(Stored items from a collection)
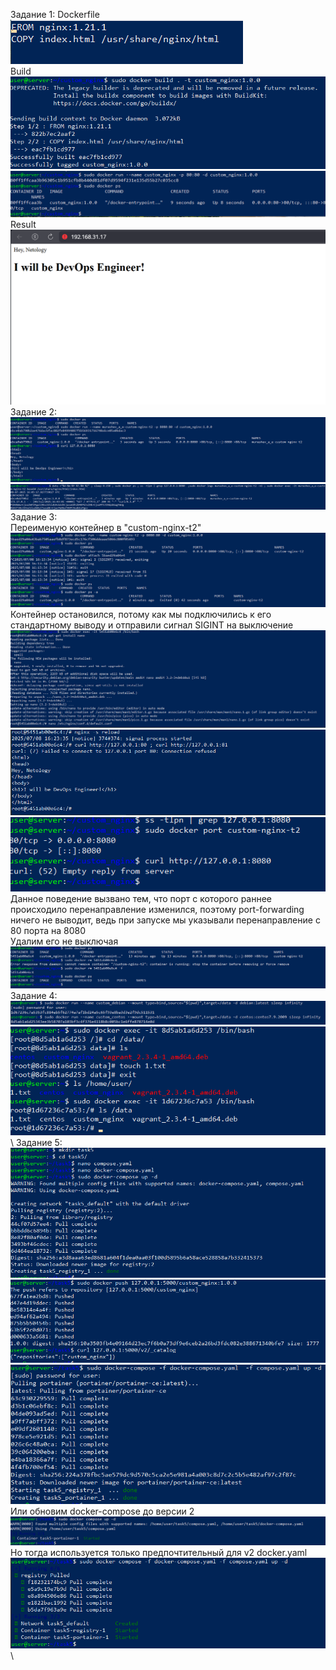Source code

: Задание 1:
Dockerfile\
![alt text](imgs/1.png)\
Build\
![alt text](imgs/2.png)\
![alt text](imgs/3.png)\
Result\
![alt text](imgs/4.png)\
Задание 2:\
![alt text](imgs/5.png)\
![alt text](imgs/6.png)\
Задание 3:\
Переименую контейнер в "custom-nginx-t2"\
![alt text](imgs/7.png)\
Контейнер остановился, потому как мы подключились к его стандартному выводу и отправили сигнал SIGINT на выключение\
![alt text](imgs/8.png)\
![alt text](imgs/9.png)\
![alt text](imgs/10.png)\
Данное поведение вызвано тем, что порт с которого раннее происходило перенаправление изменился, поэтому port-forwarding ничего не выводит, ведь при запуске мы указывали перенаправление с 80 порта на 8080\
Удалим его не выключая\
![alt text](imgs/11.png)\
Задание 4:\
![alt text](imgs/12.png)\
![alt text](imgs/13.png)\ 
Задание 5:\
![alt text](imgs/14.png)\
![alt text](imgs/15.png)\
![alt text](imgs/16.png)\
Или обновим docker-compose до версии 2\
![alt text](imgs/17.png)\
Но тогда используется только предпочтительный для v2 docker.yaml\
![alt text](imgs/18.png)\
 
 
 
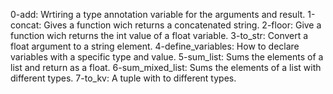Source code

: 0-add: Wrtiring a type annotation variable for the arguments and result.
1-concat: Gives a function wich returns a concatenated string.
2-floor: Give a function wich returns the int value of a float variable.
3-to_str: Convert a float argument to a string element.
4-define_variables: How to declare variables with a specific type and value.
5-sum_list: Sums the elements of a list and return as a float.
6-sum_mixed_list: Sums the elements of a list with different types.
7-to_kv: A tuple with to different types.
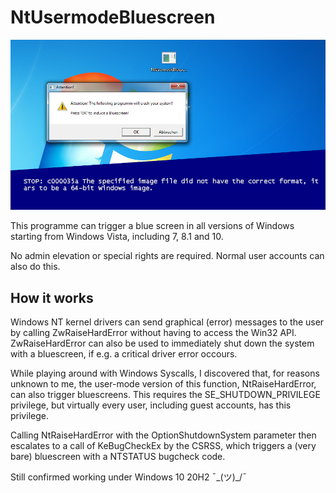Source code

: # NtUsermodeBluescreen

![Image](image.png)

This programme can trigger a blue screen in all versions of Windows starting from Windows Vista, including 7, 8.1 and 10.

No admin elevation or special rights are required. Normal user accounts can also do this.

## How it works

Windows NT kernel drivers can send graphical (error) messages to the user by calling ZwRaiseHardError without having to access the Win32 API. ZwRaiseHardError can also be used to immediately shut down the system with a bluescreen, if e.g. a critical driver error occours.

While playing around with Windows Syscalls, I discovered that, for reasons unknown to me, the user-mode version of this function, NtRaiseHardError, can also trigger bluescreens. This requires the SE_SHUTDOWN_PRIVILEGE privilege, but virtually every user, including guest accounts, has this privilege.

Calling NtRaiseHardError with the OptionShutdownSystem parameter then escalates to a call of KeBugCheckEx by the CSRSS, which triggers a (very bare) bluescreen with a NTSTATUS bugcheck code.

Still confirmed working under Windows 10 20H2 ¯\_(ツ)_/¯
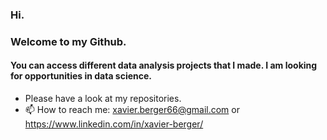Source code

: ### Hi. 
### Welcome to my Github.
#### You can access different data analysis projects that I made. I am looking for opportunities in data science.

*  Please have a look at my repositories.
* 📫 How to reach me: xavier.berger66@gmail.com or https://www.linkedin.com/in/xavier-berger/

==

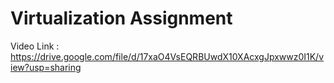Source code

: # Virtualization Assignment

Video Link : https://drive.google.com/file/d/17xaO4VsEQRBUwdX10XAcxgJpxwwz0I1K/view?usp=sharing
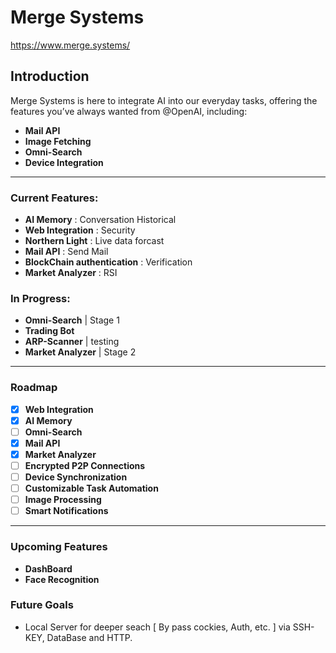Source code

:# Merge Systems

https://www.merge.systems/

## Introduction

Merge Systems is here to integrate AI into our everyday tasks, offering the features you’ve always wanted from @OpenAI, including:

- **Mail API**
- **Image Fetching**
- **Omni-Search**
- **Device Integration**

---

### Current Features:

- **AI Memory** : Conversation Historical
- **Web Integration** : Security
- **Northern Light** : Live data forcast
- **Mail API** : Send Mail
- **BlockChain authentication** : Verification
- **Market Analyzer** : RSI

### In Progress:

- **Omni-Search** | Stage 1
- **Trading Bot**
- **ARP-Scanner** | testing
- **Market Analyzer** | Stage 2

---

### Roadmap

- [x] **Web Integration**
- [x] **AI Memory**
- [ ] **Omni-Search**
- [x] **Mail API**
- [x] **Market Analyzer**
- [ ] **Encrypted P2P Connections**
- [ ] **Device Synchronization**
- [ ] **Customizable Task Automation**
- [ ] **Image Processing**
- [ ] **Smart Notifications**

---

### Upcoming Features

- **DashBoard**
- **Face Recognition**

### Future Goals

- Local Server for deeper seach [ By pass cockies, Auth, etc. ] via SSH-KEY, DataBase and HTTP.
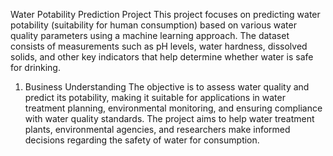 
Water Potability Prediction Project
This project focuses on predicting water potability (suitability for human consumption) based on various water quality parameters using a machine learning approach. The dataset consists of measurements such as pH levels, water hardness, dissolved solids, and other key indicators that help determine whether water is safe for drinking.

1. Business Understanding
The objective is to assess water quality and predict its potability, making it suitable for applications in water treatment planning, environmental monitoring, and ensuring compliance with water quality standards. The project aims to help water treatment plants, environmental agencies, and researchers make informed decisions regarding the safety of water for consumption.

--

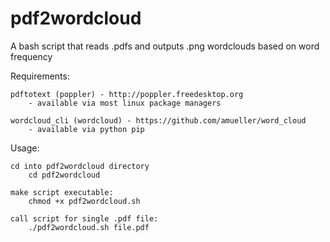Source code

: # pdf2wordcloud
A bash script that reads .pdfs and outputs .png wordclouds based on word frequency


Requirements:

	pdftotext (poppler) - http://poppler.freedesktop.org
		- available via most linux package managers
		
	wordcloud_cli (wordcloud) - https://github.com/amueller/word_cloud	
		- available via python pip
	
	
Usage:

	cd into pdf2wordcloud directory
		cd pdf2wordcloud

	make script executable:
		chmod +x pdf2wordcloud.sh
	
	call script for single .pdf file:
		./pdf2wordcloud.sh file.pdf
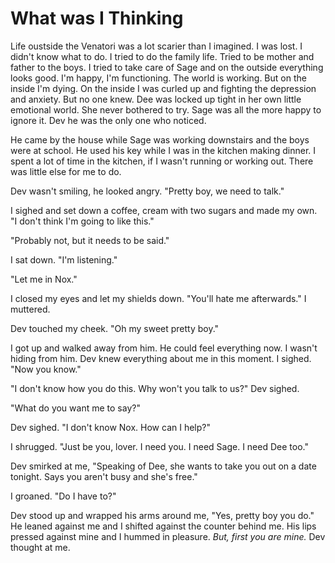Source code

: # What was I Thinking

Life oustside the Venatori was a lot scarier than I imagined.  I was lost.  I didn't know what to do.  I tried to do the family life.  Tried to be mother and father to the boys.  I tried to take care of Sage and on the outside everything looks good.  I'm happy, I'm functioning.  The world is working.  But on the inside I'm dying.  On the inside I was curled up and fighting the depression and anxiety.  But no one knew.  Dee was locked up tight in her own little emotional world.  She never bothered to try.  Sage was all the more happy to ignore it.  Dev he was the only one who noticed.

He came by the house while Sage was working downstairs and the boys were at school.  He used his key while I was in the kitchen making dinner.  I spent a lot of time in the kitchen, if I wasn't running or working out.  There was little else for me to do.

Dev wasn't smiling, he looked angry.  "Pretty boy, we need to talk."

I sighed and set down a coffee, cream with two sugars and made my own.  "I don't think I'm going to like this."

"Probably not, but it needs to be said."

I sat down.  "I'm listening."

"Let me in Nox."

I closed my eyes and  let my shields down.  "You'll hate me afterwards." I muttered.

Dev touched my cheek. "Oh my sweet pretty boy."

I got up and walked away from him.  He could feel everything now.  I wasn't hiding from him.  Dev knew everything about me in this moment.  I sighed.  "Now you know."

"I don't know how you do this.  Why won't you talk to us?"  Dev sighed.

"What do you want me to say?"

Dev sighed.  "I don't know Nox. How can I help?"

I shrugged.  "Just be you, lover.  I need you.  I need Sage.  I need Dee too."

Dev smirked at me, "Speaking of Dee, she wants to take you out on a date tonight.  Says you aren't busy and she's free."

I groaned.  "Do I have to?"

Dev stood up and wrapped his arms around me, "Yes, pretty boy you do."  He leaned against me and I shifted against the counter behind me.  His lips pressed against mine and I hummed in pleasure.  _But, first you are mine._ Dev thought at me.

### WORK ORDER
Leave out every picture, and copy exactly the lines above starting at the one holding "- **Trading Bot**" and ending at the one holding "Water Potability Prediction Project", no more and no less.

### RESPONSE TO THE EXERCISE
- **Trading Bot**
- **ARP-Scanner** | testing
- **Market Analyzer** | Stage 2

---

### Roadmap

- [x] **Web Integration**
- [x] **AI Memory**
- [ ] **Omni-Search**
- [x] **Mail API**
- [x] **Market Analyzer**
- [ ] **Encrypted P2P Connections**
- [ ] **Device Synchronization**
- [ ] **Customizable Task Automation**
- [ ] **Image Processing**
- [ ] **Smart Notifications**

---

### Upcoming Features

- **DashBoard**
- **Face Recognition**

### Future Goals

- Local Server for deeper seach [ By pass cockies, Auth, etc. ] via SSH-KEY, DataBase and HTTP.
Water Potability Prediction Project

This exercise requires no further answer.